The Emotet botnet — used by criminals to distribute malware around the world — has begun attempting to steal credit card information from unsuspecting users, according to security researchers. The malware targets the popular Google Chrome browser, then sends the exfiltrated information to command-and-control servers. The resurgence of the Emotet botnet comes over a year after Europol and international law enforcement agencies shut down the botnet’s infrastructure in January 2021, and used the botnet to deliver software to remove the malware from infected computers.
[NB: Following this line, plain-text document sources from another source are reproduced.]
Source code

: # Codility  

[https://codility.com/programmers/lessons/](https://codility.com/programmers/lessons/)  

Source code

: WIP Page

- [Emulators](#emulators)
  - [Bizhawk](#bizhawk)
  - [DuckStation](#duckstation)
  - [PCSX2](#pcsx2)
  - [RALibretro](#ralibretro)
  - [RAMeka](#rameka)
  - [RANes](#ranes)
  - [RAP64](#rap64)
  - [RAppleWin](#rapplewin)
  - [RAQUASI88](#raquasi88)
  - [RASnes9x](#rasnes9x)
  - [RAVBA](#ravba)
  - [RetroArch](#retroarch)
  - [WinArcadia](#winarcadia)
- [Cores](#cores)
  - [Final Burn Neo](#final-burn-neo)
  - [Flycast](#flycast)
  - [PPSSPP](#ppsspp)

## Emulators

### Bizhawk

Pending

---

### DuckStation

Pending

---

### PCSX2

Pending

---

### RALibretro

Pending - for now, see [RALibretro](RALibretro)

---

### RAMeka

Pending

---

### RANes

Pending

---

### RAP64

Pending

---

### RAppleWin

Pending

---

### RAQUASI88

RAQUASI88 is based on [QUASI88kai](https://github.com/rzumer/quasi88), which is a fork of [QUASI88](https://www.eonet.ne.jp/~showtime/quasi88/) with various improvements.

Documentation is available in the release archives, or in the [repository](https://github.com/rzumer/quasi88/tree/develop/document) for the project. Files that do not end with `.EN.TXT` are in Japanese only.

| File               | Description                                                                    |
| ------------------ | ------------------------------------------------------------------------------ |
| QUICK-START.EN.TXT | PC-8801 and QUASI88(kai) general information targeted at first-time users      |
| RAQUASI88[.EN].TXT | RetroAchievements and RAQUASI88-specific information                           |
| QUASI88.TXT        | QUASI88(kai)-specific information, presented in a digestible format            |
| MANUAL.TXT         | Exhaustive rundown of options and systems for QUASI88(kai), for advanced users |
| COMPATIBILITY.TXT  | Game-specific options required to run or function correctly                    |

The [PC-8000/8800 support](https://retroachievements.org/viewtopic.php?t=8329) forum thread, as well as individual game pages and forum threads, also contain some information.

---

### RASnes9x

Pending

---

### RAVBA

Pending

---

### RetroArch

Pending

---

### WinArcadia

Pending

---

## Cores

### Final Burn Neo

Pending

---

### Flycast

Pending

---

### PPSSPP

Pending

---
Cybersecurity platform Proofpoint spotted a new Emotet module bring dropped on June 6, in the form of a credit card stealer. The malware only targets Google Chrome — one of the most widely used browers across platforms. While the module was dropped from one server, the credit card information — including card numbers and expiration dates — collected from Chrome is then uploaded to a different command-and-control (C2) server, according to the researchers.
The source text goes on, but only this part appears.